Stored items from a collection
[Start of section]
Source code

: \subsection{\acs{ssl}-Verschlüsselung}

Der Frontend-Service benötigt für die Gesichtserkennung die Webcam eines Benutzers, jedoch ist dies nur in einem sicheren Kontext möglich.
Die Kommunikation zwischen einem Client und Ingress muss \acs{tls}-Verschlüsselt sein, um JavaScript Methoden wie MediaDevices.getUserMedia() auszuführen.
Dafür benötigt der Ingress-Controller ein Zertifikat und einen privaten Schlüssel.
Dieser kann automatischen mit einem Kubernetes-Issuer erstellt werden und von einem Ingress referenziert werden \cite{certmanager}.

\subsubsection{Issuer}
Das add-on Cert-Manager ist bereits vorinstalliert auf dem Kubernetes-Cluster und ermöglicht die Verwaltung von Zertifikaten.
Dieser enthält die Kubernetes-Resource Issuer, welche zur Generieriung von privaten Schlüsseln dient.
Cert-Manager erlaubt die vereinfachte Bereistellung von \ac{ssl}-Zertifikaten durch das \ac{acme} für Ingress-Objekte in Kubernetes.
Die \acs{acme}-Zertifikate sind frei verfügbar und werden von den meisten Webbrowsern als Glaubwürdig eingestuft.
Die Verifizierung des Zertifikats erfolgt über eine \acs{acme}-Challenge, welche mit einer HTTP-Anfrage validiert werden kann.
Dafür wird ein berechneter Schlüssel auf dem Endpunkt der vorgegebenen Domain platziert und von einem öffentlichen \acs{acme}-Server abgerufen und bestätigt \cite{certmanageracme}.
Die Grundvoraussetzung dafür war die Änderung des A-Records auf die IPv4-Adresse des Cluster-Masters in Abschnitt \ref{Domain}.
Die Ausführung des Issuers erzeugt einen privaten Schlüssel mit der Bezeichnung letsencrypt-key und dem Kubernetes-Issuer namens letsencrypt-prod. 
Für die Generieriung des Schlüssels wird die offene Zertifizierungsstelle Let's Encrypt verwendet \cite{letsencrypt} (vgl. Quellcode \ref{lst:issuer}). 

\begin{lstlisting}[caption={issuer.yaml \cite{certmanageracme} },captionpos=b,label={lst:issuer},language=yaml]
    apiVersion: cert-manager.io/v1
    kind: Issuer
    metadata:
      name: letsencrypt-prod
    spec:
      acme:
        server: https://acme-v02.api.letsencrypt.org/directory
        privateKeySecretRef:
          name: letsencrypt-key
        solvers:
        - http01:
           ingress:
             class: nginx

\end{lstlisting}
[End of section]
- _Task brief_
With the line that contains "Die Grundvoraussetzung dafür" as the first and the final line of the data as the last, repeat every line in that span exactly.

- _Exercise solution_
Die Grundvoraussetzung dafür war die Änderung des A-Records auf die IPv4-Adresse des Cluster-Masters in Abschnitt \ref{Domain}.
Die Ausführung des Issuers erzeugt einen privaten Schlüssel mit der Bezeichnung letsencrypt-key und dem Kubernetes-Issuer namens letsencrypt-prod. 
Für die Generieriung des Schlüssels wird die offene Zertifizierungsstelle Let's Encrypt verwendet \cite{letsencrypt} (vgl. Quellcode \ref{lst:issuer}). 

\begin{lstlisting}[caption={issuer.yaml \cite{certmanageracme} },captionpos=b,label={lst:issuer},language=yaml]
    apiVersion: cert-manager.io/v1
    kind: Issuer
    metadata:
      name: letsencrypt-prod
    spec:
      acme:
        server: https://acme-v02.api.letsencrypt.org/directory
        privateKeySecretRef:
          name: letsencrypt-key
        solvers:
        - http01:
           ingress:
             class: nginx

\end{lstlisting}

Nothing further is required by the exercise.